(Work task):
Please write out exactly the lines of the data below from the line holding "De-Morgan's Laws can" through the line holding "#### **Computer Programming**", and leave out the rest.

Extracted data entries:
Start of Block

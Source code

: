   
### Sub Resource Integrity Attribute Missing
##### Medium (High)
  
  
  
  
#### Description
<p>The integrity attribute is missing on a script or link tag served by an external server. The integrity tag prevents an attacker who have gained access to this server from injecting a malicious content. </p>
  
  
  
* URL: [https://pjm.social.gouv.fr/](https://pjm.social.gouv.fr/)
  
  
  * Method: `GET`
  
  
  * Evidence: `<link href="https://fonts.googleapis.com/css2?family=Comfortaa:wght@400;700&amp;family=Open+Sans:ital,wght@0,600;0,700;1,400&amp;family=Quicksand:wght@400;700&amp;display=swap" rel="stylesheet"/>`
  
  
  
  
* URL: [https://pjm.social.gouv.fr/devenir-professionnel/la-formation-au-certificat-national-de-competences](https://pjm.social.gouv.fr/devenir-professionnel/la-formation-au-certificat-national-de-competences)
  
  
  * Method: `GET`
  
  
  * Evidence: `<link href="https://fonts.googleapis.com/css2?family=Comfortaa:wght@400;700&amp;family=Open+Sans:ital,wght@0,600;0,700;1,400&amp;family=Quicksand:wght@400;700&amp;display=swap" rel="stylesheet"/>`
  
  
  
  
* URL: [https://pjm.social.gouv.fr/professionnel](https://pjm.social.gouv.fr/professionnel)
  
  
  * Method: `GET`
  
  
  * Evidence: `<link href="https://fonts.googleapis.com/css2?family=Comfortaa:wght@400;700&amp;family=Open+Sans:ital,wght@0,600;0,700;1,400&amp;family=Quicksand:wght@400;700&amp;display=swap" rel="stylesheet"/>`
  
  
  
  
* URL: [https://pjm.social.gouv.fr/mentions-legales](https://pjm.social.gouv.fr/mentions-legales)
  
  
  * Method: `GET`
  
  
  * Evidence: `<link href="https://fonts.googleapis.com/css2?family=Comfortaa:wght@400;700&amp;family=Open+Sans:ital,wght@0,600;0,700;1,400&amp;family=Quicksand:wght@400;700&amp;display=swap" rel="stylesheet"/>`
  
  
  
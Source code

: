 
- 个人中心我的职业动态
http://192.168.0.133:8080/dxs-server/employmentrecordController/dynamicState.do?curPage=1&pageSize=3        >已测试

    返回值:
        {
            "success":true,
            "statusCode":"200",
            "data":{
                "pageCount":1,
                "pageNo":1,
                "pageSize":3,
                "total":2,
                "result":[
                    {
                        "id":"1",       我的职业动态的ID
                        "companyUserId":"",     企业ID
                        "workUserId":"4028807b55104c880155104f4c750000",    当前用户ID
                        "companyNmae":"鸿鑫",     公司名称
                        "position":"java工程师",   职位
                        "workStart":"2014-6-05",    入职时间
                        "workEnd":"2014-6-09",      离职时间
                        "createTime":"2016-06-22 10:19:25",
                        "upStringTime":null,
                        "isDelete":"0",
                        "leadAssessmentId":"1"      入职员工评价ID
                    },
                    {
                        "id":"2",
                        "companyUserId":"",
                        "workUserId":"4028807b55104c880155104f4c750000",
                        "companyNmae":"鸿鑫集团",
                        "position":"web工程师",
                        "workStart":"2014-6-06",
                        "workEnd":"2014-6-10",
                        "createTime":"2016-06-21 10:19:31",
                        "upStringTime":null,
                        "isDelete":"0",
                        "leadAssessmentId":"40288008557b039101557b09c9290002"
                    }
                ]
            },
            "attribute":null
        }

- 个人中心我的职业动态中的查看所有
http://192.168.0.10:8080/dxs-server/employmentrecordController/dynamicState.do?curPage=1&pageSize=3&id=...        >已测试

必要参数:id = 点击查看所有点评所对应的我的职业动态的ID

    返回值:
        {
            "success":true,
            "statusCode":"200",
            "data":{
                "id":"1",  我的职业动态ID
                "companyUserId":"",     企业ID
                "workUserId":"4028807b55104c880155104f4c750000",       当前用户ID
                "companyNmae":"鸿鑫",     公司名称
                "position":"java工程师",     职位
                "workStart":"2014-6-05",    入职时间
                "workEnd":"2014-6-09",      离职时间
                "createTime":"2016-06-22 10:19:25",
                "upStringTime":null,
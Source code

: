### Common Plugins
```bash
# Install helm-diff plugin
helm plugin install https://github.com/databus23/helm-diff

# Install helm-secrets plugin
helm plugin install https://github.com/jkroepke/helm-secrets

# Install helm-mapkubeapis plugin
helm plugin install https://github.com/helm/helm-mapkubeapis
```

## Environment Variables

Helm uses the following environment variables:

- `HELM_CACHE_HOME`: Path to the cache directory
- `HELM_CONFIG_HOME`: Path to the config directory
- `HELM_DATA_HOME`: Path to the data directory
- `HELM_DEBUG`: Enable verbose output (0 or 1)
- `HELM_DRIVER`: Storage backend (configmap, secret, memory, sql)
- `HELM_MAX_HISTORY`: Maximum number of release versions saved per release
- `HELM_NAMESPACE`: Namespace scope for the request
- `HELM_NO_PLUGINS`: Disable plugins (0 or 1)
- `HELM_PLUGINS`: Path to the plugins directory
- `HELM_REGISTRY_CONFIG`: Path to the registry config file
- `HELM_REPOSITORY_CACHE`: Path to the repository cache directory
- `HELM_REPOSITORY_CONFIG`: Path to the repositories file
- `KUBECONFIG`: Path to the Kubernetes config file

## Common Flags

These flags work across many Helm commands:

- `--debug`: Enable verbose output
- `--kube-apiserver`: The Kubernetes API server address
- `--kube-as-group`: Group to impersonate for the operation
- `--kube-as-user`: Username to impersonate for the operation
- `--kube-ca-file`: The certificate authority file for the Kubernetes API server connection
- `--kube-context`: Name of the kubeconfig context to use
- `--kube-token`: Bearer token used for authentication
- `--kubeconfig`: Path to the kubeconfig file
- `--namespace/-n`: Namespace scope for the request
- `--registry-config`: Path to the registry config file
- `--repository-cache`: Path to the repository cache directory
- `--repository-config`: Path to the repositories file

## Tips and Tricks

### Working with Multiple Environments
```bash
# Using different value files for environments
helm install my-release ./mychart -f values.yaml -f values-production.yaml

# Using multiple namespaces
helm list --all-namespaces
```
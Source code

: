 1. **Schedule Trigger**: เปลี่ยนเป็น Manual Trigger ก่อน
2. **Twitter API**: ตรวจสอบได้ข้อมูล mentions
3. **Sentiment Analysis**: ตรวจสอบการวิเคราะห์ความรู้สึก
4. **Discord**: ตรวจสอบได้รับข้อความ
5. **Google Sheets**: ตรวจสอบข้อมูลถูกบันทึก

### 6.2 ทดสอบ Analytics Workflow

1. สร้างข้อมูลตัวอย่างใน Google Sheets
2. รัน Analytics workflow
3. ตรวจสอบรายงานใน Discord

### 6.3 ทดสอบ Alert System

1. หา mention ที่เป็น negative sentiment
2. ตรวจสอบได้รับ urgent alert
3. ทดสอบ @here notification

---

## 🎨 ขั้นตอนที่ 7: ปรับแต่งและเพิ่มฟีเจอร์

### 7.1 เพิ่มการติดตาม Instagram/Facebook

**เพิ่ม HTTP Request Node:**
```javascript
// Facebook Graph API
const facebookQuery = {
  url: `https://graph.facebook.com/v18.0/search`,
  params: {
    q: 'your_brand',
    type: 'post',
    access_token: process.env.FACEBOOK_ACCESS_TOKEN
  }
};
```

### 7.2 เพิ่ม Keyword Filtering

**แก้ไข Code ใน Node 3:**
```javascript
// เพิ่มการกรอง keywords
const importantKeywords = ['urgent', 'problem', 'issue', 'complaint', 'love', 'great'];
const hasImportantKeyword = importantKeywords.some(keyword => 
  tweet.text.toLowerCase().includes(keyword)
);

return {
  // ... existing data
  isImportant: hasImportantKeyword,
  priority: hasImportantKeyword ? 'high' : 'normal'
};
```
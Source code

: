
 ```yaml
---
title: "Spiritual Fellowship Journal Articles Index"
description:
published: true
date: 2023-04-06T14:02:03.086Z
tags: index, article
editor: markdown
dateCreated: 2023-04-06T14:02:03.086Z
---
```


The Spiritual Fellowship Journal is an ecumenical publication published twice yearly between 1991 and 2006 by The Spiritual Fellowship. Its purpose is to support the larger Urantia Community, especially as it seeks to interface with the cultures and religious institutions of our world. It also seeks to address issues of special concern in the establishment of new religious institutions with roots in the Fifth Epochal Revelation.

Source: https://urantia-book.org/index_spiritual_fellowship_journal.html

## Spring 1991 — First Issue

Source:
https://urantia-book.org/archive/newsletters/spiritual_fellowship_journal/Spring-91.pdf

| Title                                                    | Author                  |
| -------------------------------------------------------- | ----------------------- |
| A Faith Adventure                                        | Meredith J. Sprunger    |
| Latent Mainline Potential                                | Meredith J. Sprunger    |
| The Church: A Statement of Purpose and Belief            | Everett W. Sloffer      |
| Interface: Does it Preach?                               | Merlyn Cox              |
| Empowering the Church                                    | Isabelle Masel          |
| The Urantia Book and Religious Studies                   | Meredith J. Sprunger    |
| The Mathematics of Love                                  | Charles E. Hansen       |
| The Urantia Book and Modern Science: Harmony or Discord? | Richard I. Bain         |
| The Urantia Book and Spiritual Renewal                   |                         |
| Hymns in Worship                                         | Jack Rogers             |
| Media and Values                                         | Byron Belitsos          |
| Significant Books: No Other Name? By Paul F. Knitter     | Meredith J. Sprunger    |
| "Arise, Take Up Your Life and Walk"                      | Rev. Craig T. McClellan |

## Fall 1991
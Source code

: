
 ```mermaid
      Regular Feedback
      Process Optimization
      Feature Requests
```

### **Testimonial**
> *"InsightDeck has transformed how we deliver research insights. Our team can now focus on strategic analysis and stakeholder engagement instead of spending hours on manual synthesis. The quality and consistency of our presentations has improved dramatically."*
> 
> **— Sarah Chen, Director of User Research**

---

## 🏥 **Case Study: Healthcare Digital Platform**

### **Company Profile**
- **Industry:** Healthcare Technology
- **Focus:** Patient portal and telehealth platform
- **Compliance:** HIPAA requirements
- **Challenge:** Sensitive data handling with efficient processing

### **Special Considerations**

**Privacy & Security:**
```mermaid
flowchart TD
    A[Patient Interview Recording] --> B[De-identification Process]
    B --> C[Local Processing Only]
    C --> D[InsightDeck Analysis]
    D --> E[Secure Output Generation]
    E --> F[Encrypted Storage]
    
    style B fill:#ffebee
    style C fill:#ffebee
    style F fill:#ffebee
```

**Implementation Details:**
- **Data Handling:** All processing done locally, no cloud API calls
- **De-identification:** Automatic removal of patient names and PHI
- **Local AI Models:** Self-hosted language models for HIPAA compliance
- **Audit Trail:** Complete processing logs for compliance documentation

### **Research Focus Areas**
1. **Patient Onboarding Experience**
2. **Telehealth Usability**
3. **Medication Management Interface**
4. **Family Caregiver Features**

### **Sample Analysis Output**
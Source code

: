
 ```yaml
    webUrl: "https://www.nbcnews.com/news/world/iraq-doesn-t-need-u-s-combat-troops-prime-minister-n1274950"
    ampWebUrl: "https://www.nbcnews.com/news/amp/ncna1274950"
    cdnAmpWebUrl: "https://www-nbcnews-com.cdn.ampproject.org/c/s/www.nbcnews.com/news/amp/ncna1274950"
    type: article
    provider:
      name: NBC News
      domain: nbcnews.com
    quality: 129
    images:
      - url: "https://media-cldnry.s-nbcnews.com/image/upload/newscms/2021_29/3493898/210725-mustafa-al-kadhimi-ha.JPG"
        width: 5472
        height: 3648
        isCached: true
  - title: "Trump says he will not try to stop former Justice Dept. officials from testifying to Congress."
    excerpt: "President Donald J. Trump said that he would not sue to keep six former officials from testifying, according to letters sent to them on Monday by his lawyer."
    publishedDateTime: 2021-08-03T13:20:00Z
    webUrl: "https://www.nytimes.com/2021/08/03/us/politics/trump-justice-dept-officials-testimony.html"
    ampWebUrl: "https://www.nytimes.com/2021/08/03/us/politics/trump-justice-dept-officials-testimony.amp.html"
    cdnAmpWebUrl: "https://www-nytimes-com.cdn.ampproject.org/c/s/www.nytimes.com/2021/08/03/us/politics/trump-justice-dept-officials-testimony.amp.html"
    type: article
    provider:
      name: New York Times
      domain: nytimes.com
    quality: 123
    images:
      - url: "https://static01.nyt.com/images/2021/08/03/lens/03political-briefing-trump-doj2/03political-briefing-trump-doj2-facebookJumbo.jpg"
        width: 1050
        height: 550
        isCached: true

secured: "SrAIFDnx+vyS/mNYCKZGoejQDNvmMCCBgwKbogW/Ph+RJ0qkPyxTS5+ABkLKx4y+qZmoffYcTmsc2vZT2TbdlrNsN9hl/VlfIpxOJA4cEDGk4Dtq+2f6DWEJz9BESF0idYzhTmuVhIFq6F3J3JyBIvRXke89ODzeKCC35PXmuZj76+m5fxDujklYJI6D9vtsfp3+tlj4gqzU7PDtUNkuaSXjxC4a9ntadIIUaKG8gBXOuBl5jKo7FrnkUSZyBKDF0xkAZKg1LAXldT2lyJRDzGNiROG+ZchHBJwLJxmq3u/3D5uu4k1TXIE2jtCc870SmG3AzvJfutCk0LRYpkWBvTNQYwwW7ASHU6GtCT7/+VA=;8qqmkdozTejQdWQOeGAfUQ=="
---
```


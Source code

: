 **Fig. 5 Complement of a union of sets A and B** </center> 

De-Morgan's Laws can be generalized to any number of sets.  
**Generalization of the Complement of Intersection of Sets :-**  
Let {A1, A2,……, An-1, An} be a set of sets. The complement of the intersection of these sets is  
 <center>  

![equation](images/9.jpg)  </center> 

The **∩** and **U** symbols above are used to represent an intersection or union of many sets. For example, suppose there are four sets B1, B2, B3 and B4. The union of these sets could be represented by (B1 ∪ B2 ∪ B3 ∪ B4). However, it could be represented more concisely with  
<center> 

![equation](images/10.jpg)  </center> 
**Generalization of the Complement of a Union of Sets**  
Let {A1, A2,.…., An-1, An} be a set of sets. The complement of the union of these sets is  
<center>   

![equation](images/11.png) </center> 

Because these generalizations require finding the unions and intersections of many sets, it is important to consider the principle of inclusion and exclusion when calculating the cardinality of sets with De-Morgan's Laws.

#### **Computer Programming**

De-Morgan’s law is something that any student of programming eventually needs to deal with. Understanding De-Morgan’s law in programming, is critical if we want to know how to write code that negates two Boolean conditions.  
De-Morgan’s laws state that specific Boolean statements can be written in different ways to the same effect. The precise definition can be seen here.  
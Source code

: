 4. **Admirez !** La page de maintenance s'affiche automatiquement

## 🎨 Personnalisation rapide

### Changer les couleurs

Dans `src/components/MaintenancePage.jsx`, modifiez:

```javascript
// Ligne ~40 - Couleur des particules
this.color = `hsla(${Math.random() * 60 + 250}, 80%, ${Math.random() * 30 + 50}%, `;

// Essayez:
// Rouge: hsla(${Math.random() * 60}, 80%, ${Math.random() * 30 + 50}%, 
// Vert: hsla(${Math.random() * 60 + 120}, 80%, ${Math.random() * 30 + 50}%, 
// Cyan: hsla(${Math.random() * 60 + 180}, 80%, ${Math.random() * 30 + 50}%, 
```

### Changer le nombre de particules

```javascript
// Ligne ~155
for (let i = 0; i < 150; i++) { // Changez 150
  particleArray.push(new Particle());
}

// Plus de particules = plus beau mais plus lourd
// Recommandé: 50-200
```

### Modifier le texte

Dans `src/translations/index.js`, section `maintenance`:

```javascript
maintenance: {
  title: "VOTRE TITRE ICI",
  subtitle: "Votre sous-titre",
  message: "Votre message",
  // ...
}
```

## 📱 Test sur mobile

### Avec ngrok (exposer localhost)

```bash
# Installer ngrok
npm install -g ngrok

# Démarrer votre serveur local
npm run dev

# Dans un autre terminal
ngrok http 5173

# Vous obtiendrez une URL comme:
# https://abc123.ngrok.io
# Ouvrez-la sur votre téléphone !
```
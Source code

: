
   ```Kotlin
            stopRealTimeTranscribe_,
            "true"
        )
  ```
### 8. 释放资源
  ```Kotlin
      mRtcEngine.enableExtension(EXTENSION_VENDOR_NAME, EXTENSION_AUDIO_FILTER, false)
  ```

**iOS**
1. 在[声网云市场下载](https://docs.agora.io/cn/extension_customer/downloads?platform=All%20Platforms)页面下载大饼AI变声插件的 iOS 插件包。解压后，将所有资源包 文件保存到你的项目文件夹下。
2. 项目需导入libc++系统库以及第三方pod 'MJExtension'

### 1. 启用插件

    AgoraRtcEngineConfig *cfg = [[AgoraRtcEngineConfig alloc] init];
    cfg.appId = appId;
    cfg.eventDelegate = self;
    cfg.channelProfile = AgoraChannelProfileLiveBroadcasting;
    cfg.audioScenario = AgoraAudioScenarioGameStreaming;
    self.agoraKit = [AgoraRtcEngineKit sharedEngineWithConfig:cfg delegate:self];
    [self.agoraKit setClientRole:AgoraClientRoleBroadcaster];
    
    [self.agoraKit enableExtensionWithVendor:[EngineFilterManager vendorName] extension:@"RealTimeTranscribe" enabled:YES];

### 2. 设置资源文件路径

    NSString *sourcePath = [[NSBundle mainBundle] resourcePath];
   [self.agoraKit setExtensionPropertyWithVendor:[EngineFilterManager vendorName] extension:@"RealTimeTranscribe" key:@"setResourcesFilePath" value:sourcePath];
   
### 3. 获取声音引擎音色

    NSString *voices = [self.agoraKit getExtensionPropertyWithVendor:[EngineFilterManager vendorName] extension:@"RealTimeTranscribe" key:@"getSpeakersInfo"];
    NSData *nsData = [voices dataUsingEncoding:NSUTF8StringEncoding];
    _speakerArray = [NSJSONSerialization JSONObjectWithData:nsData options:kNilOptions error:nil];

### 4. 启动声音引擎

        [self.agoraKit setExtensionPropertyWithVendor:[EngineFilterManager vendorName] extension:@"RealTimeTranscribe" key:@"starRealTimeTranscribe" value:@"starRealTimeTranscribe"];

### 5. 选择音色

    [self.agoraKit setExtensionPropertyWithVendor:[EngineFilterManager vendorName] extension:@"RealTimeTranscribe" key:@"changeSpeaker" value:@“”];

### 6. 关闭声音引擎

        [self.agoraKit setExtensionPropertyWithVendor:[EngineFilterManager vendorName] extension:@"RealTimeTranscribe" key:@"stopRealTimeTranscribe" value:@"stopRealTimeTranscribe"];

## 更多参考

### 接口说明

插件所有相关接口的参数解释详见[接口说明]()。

End of Block

(Written solution):
De-Morgan's Laws can be generalized to any number of sets.  
**Generalization of the Complement of Intersection of Sets :-**  
Let {A1, A2,……, An-1, An} be a set of sets. The complement of the intersection of these sets is  
 <center>  

![equation](images/9.jpg)  </center> 

The **∩** and **U** symbols above are used to represent an intersection or union of many sets. For example, suppose there are four sets B1, B2, B3 and B4. The union of these sets could be represented by (B1 ∪ B2 ∪ B3 ∪ B4). However, it could be represented more concisely with  
<center> 

![equation](images/10.jpg)  </center> 
**Generalization of the Complement of a Union of Sets**  
Let {A1, A2,.…., An-1, An} be a set of sets. The complement of the union of these sets is  
<center>   

![equation](images/11.png) </center> 

Because these generalizations require finding the unions and intersections of many sets, it is important to consider the principle of inclusion and exclusion when calculating the cardinality of sets with De-Morgan's Laws.

#### **Computer Programming**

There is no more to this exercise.